With weather forecast and observations you can pick a day with very little jet stream. In this case the drift is compensated by the pilot with the help of the GPS information (see the OSD). For instance, https://aviationweather.gov/windtemp
Also, Jet Streams are not very strong in some areas over Russia.
Seb Mercier Actually struggling is relative to the initial climb rate but 3 meters per seconds at the end of the flight is about 500 feet per minutes which is not a bad climb rate at this altitude (most small planes don't climb faster than that at low altitude). Racing drones like this one have a very high power to weight ratio (even with longer props and heavy battery load).

David Candlish's picture

I thought it shows there was drift, about 1.6 miles?

Anonymous's picture

This is not a good thing.

Kevin Hatcher's picture

Does this prove the world is round or flat though?

lol!

Oliver Kmia's picture

Does the fisheye of the camera count?

David Candlish's picture

Ample proof in existence showing it's round. Zero falsifiable evidence it is flat.

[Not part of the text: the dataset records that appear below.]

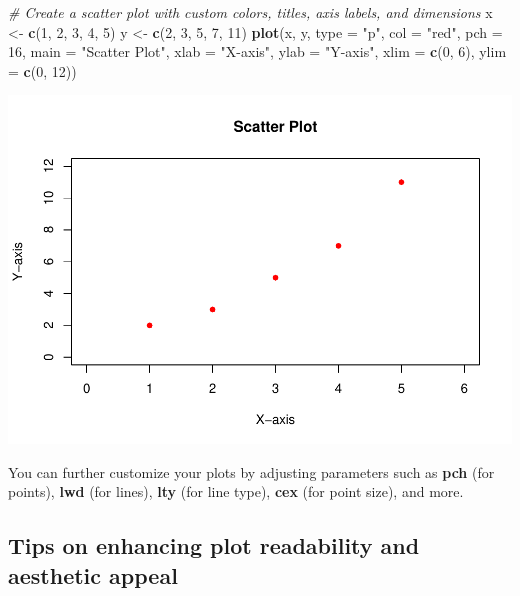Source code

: \documentclass[
]{book}
\newenvironment{Shaded}{\begin{snugshade}}{\end{snugshade}}
\newcommand{\AttributeTok}[1]{\textcolor[rgb]{0.13,0.29,0.53}{#1}}
\newcommand{\CommentTok}[1]{\textcolor[rgb]{0.56,0.35,0.01}{\textit{#1}}}
\newcommand{\DecValTok}[1]{\textcolor[rgb]{0.00,0.00,0.81}{#1}}
\newcommand{\FunctionTok}[1]{\textcolor[rgb]{0.13,0.29,0.53}{\textbf{#1}}}
\newcommand{\NormalTok}[1]{#1}
\newcommand{\OtherTok}[1]{\textcolor[rgb]{0.56,0.35,0.01}{#1}}
\newcommand{\StringTok}[1]{\textcolor[rgb]{0.31,0.60,0.02}{#1}}
\begin{document}
\begin{Shaded}
\begin{Highlighting}[]
\CommentTok{\# Create a scatter plot with custom colors, titles, axis labels, and dimensions}
\NormalTok{x }\OtherTok{\textless{}{-}} \FunctionTok{c}\NormalTok{(}\DecValTok{1}\NormalTok{, }\DecValTok{2}\NormalTok{, }\DecValTok{3}\NormalTok{, }\DecValTok{4}\NormalTok{, }\DecValTok{5}\NormalTok{)}
\NormalTok{y }\OtherTok{\textless{}{-}} \FunctionTok{c}\NormalTok{(}\DecValTok{2}\NormalTok{, }\DecValTok{3}\NormalTok{, }\DecValTok{5}\NormalTok{, }\DecValTok{7}\NormalTok{, }\DecValTok{11}\NormalTok{)}
\FunctionTok{plot}\NormalTok{(x, y, }\AttributeTok{type =} \StringTok{"p"}\NormalTok{, }\AttributeTok{col =} \StringTok{"red"}\NormalTok{, }\AttributeTok{pch =} \DecValTok{16}\NormalTok{, }\AttributeTok{main =} \StringTok{"Scatter Plot"}\NormalTok{, }\AttributeTok{xlab =} \StringTok{"X{-}axis"}\NormalTok{, }\AttributeTok{ylab =} \StringTok{"Y{-}axis"}\NormalTok{, }\AttributeTok{xlim =} \FunctionTok{c}\NormalTok{(}\DecValTok{0}\NormalTok{, }\DecValTok{6}\NormalTok{), }\AttributeTok{ylim =} \FunctionTok{c}\NormalTok{(}\DecValTok{0}\NormalTok{, }\DecValTok{12}\NormalTok{))}
\end{Highlighting}
\end{Shaded}

\includegraphics{_main_files/figure-latex/unnamed-chunk-35-1.pdf}

You can further customize your plots by adjusting parameters such as \textbf{pch} (for points), \textbf{lwd} (for lines), \textbf{lty} (for line type), \textbf{cex} (for point size), and more.

\subsection{Tips on enhancing plot readability and aesthetic appeal}\label{tips-on-enhancing-plot-readability-and-aesthetic-appeal}
\end{document}
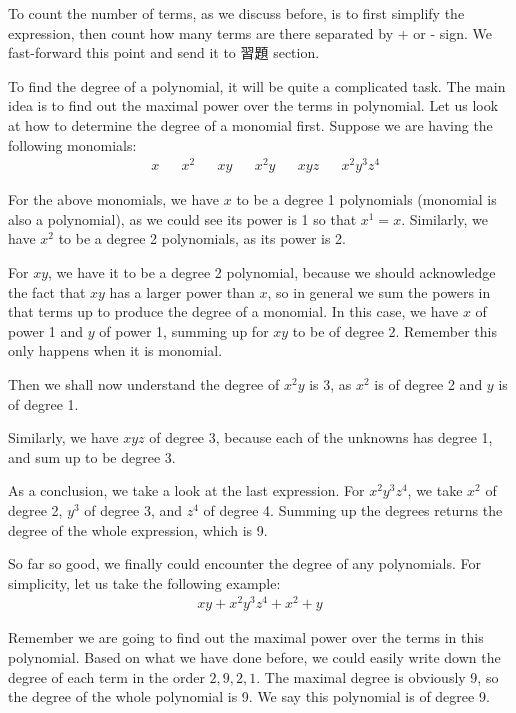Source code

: \documentclass[12pt]{article}
\begin{document}
    To count the number of terms, as we discuss before, is to first simplify the expression, then count how many terms are there separated by + or - sign. We fast-forward this point and send it to 習題 section.

    To find the degree of a polynomial, it will be quite a complicated task. The main idea is to find out the maximal power over the terms in polynomial. Let us look at how to determine the degree of a monomial first. Suppose we are having the following monomials:\begin{align*}
        &x&&x^2&&xy&&x^2y&&xyz&&x^2y^3z^4
    \end{align*}

    For the above monomials, we have $x$ to be a degree 1 polynomials (monomial is also a polynomial), as we could see its power is 1 so that $x^1=x$. Similarly, we have $x^2$ to be a degree 2 polynomials, as its power is 2.

    For $xy$, we have it to be a degree 2 polynomial, because we should acknowledge the fact that $xy$ has a larger power than $x$, so in general we sum the powers in that terms up to produce the degree of a monomial. In this case, we have $x$ of power 1 and $y$ of power 1, summing up for $xy$ to be of degree 2. Remember this only happens when it is monomial.

    Then we shall now understand the degree of $x^2y$ is 3, as $x^2$ is of degree 2 and $y$ is of degree 1.

    Similarly, we have $xyz$ of degree 3, because each of the unknowns has degree 1, and sum up to be degree 3.

    As a conclusion, we take a look at the last expression. For $x^2y^3z^4$, we take $x^2$ of degree 2, $y^3$ of degree 3, and $z^4$ of degree 4. Summing up the degrees returns the degree of the whole expression, which is 9.

    So far so good, we finally could encounter the degree of any polynomials. For simplicity, let us take the following example:\begin{align*}
        xy+x^2y^3z^4+x^2+y
    \end{align*}

    Remember we are going to find out the maximal power over the terms in this polynomial. Based on what we have done before, we could easily write down the degree of each term in the order $2,9,2,1$. The maximal degree is obviously 9, so the degree of the whole polynomial is 9. We say this polynomial is of degree 9.
\end{document}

Altitude restriction for drones doesn’t matter here. Airspace above 26,600 ft is class A in Russia. That means IFR only, authorization mandatory, permanent two-way contact with ATC mandatory.
If that guy had the clearance, it’s fine, though I don’t see how an uncertified commercial drone only modified for performance would be certified for IFR...
If he didn’t, then... It’s the highest level of airspace infringement except for prohibited airspace. If he didn’t have a clearance, this guy would be a danger for flight safety, should be reported, tried, and sentenced.

Daniel Haußmann's picture

Apart from all the legal stuff. I wonder how he kept his batteries warm at -50°C. Those LiPo batteries do not like cold temperatures.

Oliver Kmia's picture

True but they warm up during load and this guy is killing his pack (12.5 volts at the end for a 4S battery!). The OSD shows that he pulls 25 A most of the time. The important thing is to keep the LiPo at "room" temperature before the flight. Then they just warm up.
Also, at the beginning of the video, you can see the drone taking of and it seems that he wrapped the battery in layers of insulation material to protect it.

hmm

It's 3p 18650 packs with 9amps total capacity. They could be discharged down to 10V in 4S pack

Oliver Kmia's picture

2,5 V per cell is uncharted territory for a LiPo. Personally, below 2.7 or 2.8 V per cell I consider that the battery can die at any moment. You can push it and it may work but there is no guarantee at this level of discharge.